Records provided Block Start
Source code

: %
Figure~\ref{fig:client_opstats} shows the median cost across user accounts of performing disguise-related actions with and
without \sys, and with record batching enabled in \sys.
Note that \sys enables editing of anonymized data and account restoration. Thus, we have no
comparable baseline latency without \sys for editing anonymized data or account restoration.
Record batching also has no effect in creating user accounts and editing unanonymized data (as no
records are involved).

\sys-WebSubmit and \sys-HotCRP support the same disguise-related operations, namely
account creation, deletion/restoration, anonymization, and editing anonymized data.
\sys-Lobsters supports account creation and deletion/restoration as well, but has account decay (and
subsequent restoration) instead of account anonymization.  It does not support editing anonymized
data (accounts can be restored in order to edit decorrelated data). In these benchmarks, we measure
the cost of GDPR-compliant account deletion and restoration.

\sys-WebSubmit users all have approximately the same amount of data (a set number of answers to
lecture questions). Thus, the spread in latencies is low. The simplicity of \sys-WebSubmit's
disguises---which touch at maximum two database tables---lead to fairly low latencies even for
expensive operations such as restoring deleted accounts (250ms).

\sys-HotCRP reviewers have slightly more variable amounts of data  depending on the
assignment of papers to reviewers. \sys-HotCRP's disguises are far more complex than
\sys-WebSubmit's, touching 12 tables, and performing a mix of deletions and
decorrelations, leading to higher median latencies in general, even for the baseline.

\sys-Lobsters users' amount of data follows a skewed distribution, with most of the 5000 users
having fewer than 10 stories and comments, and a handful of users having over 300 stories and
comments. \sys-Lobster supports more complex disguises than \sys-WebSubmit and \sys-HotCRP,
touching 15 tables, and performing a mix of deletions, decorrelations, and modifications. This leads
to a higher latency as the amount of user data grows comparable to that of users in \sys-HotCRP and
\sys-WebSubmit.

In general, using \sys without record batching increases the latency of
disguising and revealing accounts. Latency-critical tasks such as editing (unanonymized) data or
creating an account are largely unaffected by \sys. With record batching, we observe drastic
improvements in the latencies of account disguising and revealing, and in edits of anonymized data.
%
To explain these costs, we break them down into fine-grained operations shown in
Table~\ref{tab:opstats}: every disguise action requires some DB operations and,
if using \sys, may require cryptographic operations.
Records provided Block End
■ What needs to be done ■
The entries above should be copied out exactly, with none left out.

■ Worked solution ■
Source code

: %
Figure~\ref{fig:client_opstats} shows the median cost across user accounts of performing disguise-related actions with and
without \sys, and with record batching enabled in \sys.
Note that \sys enables editing of anonymized data and account restoration. Thus, we have no
comparable baseline latency without \sys for editing anonymized data or account restoration.
Record batching also has no effect in creating user accounts and editing unanonymized data (as no
records are involved).

\sys-WebSubmit and \sys-HotCRP support the same disguise-related operations, namely
account creation, deletion/restoration, anonymization, and editing anonymized data.
\sys-Lobsters supports account creation and deletion/restoration as well, but has account decay (and
subsequent restoration) instead of account anonymization.  It does not support editing anonymized
data (accounts can be restored in order to edit decorrelated data). In these benchmarks, we measure
the cost of GDPR-compliant account deletion and restoration.

\sys-WebSubmit users all have approximately the same amount of data (a set number of answers to
lecture questions). Thus, the spread in latencies is low. The simplicity of \sys-WebSubmit's
disguises---which touch at maximum two database tables---lead to fairly low latencies even for
expensive operations such as restoring deleted accounts (250ms).

\sys-HotCRP reviewers have slightly more variable amounts of data  depending on the
assignment of papers to reviewers. \sys-HotCRP's disguises are far more complex than
\sys-WebSubmit's, touching 12 tables, and performing a mix of deletions and
decorrelations, leading to higher median latencies in general, even for the baseline.

\sys-Lobsters users' amount of data follows a skewed distribution, with most of the 5000 users
having fewer than 10 stories and comments, and a handful of users having over 300 stories and
comments. \sys-Lobster supports more complex disguises than \sys-WebSubmit and \sys-HotCRP,
touching 15 tables, and performing a mix of deletions, decorrelations, and modifications. This leads
to a higher latency as the amount of user data grows comparable to that of users in \sys-HotCRP and
\sys-WebSubmit.

In general, using \sys without record batching increases the latency of
disguising and revealing accounts. Latency-critical tasks such as editing (unanonymized) data or
creating an account are largely unaffected by \sys. With record batching, we observe drastic
improvements in the latencies of account disguising and revealing, and in edits of anonymized data.
%
To explain these costs, we break them down into fine-grained operations shown in
Table~\ref{tab:opstats}: every disguise action requires some DB operations and,
if using \sys, may require cryptographic operations.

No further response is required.